Yesterday, JDK 20 reached general availability and comes with preview and incubator features related to Virtual Threads, Pattern Matching, and others, and the typical updates on security, Unicode, and time zones. Maybe you want to update your JDK/JRE installation to stay up-to-date. I usually like to build and run my personal projects with the latest Java release, though I typically only use features that are released, not in preview.
In April, I’ll hold a virtual, interactive workshop on effective Quarkus development and testing (Apr 17th & 18th). We’ll cover everything on modern application development and testing with Quarkus; the most important concepts, topics, and technologies to be able to develop with Quarkus. There are still spaces left and it would be nice to see you there.
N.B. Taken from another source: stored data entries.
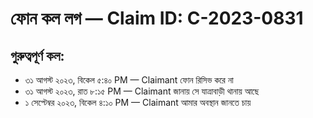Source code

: # ফোন কল লগ — Claim ID: C-2023-0831

## গুরুত্বপূর্ণ কল:
- ৩১ আগস্ট ২০২৩, বিকেল ৫:৪০ PM — Claimant ফোন রিসিভ করে না
- ৩১ আগস্ট ২০২৩, রাত ৮:১৫ PM — Claimant জানায় সে যাত্রাবাড়ী থানায় আছে
- ১ সেপ্টেম্বর ২০২৩, বিকেল ৪:১০ PM — Claimant আমার অবস্থান জানতে চায়

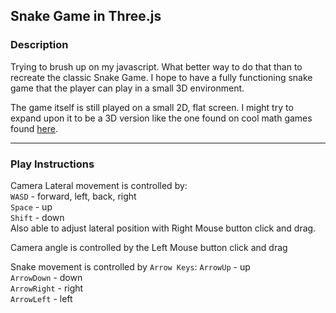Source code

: ## Snake Game in Three.js

### Description
Trying to brush up on my javascript. What better way to do that
than to recreate the classic Snake Game. I hope to have a fully 
functioning snake game that the player can play in a small 3D 
environment. 

The game itself is still played on a small 2D, flat screen.
I might try to expand upon it to be a 3D version like the 
one found on cool math games found [here](https://www.coolmathgames.com/0-snake-3d).

---
### Play Instructions
Camera Lateral movement is controlled by:<br>
`WASD` - forward, left, back, right<br>
`Space` - up<br>
`Shift` - down<br>
Also able to adjust lateral position with Right Mouse button click and drag.

Camera angle is controlled by the Left Mouse button click and drag

Snake movement is controlled by `Arrow Keys`:
`ArrowUp` - up<br>
`ArrowDown` - down<br>
`ArrowRight` - right<br>
`ArrowLeft` - left<br>
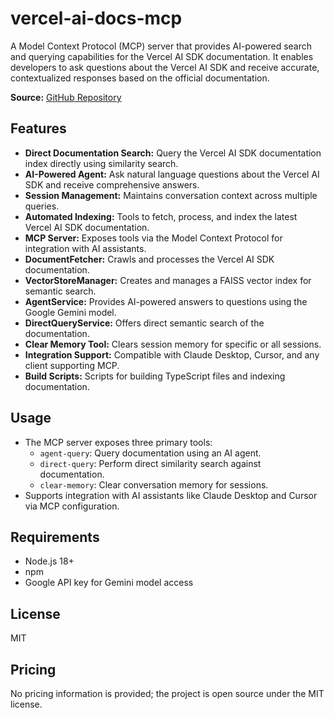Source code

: # vercel-ai-docs-mcp

A Model Context Protocol (MCP) server that provides AI-powered search and querying capabilities for the Vercel AI SDK documentation. It enables developers to ask questions about the Vercel AI SDK and receive accurate, contextualized responses based on the official documentation.

**Source:** [GitHub Repository](https://github.com/IvanAmador/vercel-ai-docs-mcp)

## Features
- **Direct Documentation Search:** Query the Vercel AI SDK documentation index directly using similarity search.
- **AI-Powered Agent:** Ask natural language questions about the Vercel AI SDK and receive comprehensive answers.
- **Session Management:** Maintains conversation context across multiple queries.
- **Automated Indexing:** Tools to fetch, process, and index the latest Vercel AI SDK documentation.
- **MCP Server:** Exposes tools via the Model Context Protocol for integration with AI assistants.
- **DocumentFetcher:** Crawls and processes the Vercel AI SDK documentation.
- **VectorStoreManager:** Creates and manages a FAISS vector index for semantic search.
- **AgentService:** Provides AI-powered answers to questions using the Google Gemini model.
- **DirectQueryService:** Offers direct semantic search of the documentation.
- **Clear Memory Tool:** Clears session memory for specific or all sessions.
- **Integration Support:** Compatible with Claude Desktop, Cursor, and any client supporting MCP.
- **Build Scripts:** Scripts for building TypeScript files and indexing documentation.

## Usage
- The MCP server exposes three primary tools:
  - `agent-query`: Query documentation using an AI agent.
  - `direct-query`: Perform direct similarity search against documentation.
  - `clear-memory`: Clear conversation memory for sessions.
- Supports integration with AI assistants like Claude Desktop and Cursor via MCP configuration.

## Requirements
- Node.js 18+
- npm
- Google API key for Gemini model access

## License
MIT

## Pricing
No pricing information is provided; the project is open source under the MIT license.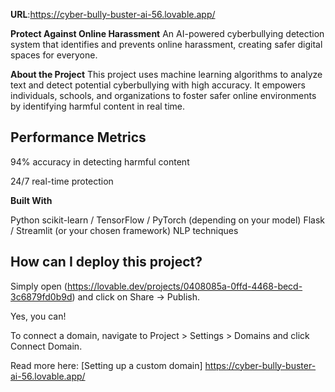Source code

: 

**URL**:https://cyber-bully-buster-ai-56.lovable.app/

 **Protect Against Online Harassment**
An AI-powered cyberbullying detection system that identifies and prevents online harassment, creating safer digital spaces for everyone.



**About the Project**
This project uses machine learning algorithms to analyze text and detect potential cyberbullying with high accuracy. It empowers individuals, schools, and organizations to foster safer online environments by identifying harmful content in real time.

##  Performance Metrics

94% accuracy in detecting harmful content

24/7 real-time protection

**Built With**

Python
scikit-learn / TensorFlow / PyTorch (depending on your model)
Flask / Streamlit (or your chosen framework)
NLP techniques

## How can I deploy this project?

Simply open (https://lovable.dev/projects/0408085a-0ffd-4468-becd-3c6879fd0b9d) and click on Share -> Publish.



Yes, you can!

To connect a domain, navigate to Project > Settings > Domains and click Connect Domain.

Read more here: [Setting up a custom domain] https://cyber-bully-buster-ai-56.lovable.app/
Quarkus Native or JVM Mode
If you’ve seen or tried Quarkus, you know that you can compile your applications to native executables. But is that the best approach for enterprise projects?
I get asked this question a lot, and I’ve recorded a video in which I’m showing my perspective of what I think the most important features of Quarkus are, and whether we should favor the Quarkus native or JVM mode, in an enterprise project. I explain some background of enterprise Java technologies typically work, how Quarkus is different, what the benefits and drawbacks of native compilations are, and what to choose for a modern cloud-native project.
How to Structure Modern Enterprise Java Projects
A question that also arises very often and one that any Java developer sooner or later runs into, is how to structure ones' projects. Especially in the enterprise world, there are countless examples of over-engineered project structures, with build modules, technical layering, complex packaging, and the like.
I’ve recorded a video, in which I want to answer the question what I think an effective structure and approach looks like for modern, cloud-native Java projects. We’ll also have a look at build/JDK modules, technical versus horizontal layering, package structures, screaming architecture, Boundary Control Entity, and test project structures.
Why You Want to Code With Quarkus
And some more enterprise and Quarkus content: I’ve recorded my top reasons as to why I think that Quarkus is a great choice for Enterprise Java, and why developers and projects should give it a try.